◆ What you will do:
Read through the material below and copy each line in which the word "settings" occurs.

◆ Records shown:

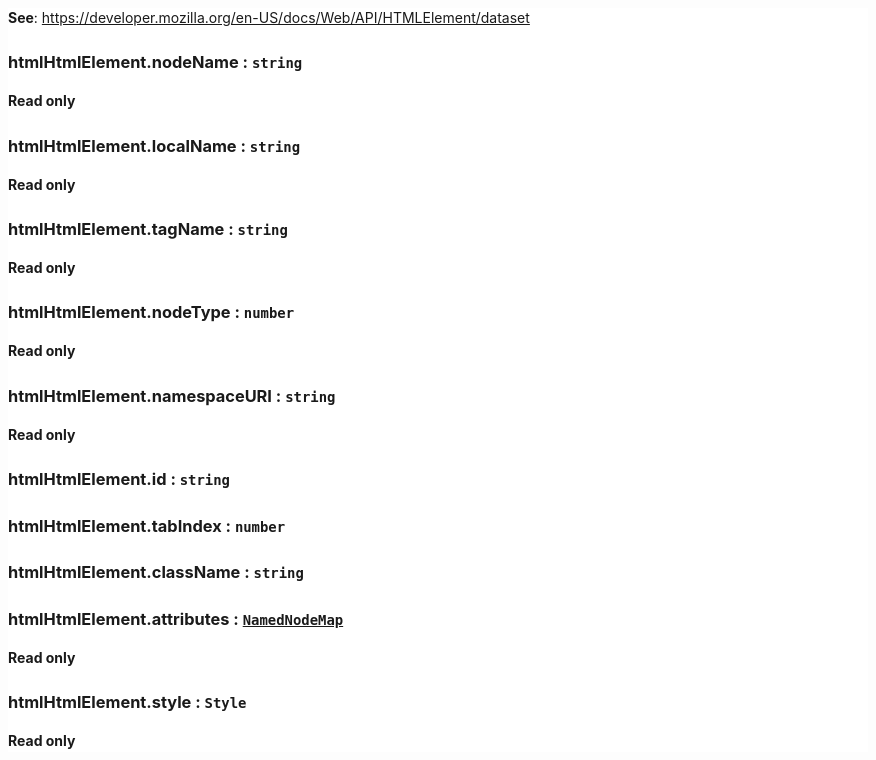 **See**: https://developer.mozilla.org/en-US/docs/Web/API/HTMLElement/dataset

<a name="element-nodename" id="element-nodename"></a>

### htmlHtmlElement.nodeName : `string`

**Read only**

<a name="element-localname" id="element-localname"></a>

### htmlHtmlElement.localName : `string`

**Read only**

<a name="element-tagname" id="element-tagname"></a>

### htmlHtmlElement.tagName : `string`

**Read only**

<a name="element-nodetype" id="element-nodetype"></a>

### htmlHtmlElement.nodeType : `number`

**Read only**

<a name="element-namespaceuri" id="element-namespaceuri"></a>

### htmlHtmlElement.namespaceURI : `string`

**Read only**

<a name="element-id" id="element-id"></a>

### htmlHtmlElement.id : `string`

<a name="element-tabindex" id="element-tabindex"></a>

### htmlHtmlElement.tabIndex : `number`

<a name="element-classname" id="element-classname"></a>

### htmlHtmlElement.className : `string`

<a name="element-attributes" id="element-attributes"></a>

### htmlHtmlElement.attributes : [`NamedNodeMap`](#namednodemap)

**Read only**

<a name="element-style" id="element-style"></a>

### htmlHtmlElement.style : `Style`

**Read only**
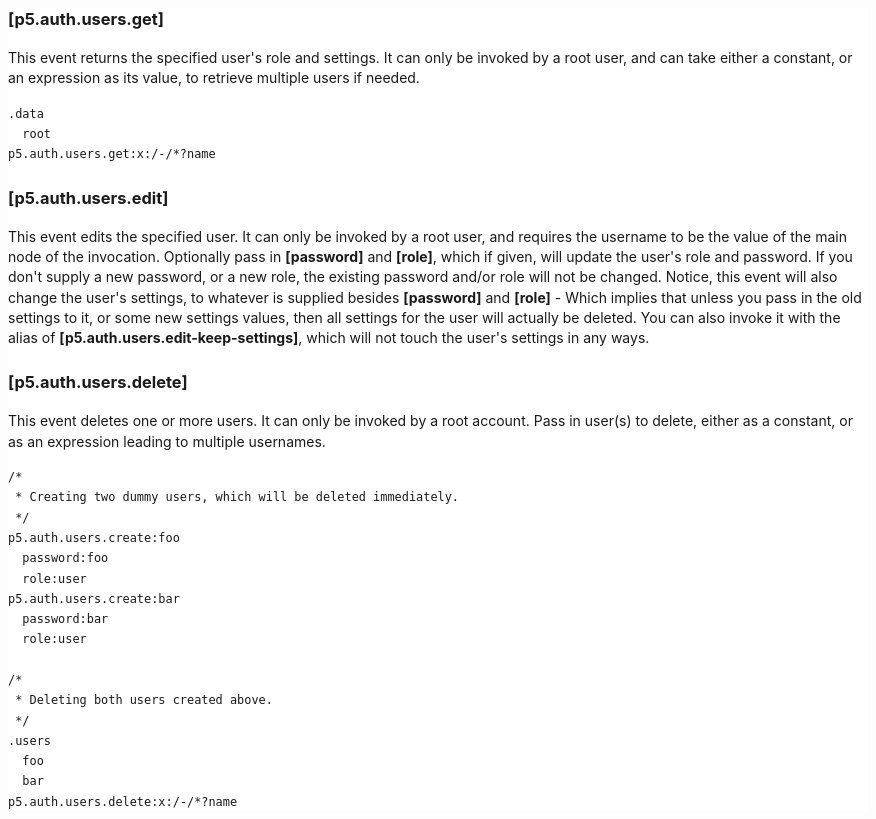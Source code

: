### [p5.auth.users.get]

This event returns the specified user's role and settings. It can only be invoked by a root user, and can take
either a constant, or an expression as its value, to retrieve multiple users if needed.

```hyperlambda
.data
  root
p5.auth.users.get:x:/-/*?name
```

### [p5.auth.users.edit]

This event edits the specified user. It can only be invoked by a root user, and requires the username to be the
value of the main node of the invocation. Optionally pass in **[password]** and **[role]**, which if given,
will update the user's role and password. If you don't supply a new password, or a new role, the existing
password and/or role will not be changed. Notice, this event will also change the user's settings, to whatever
is supplied besides **[password]** and **[role]** - Which implies that unless you pass in the old settings to
it, or some new settings values, then all settings for the user will actually be deleted. You can also invoke it
with the alias of **[p5.auth.users.edit-keep-settings]**, which will not touch the user's settings in any ways.

### [p5.auth.users.delete]

This event deletes one or more users. It can only be invoked by a root account. Pass in user(s) to delete,
either as a constant, or as an expression leading to multiple usernames.

```hyperlambda
/*
 * Creating two dummy users, which will be deleted immediately.
 */
p5.auth.users.create:foo
  password:foo
  role:user
p5.auth.users.create:bar
  password:bar
  role:user

/*
 * Deleting both users created above.
 */
.users
  foo
  bar
p5.auth.users.delete:x:/-/*?name
```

◆ Solution:
This event returns the specified user's role and settings. It can only be invoked by a root user, and can take
password and/or role will not be changed. Notice, this event will also change the user's settings, to whatever
is supplied besides **[password]** and **[role]** - Which implies that unless you pass in the old settings to
it, or some new settings values, then all settings for the user will actually be deleted. You can also invoke it
with the alias of **[p5.auth.users.edit-keep-settings]**, which will not touch the user's settings in any ways.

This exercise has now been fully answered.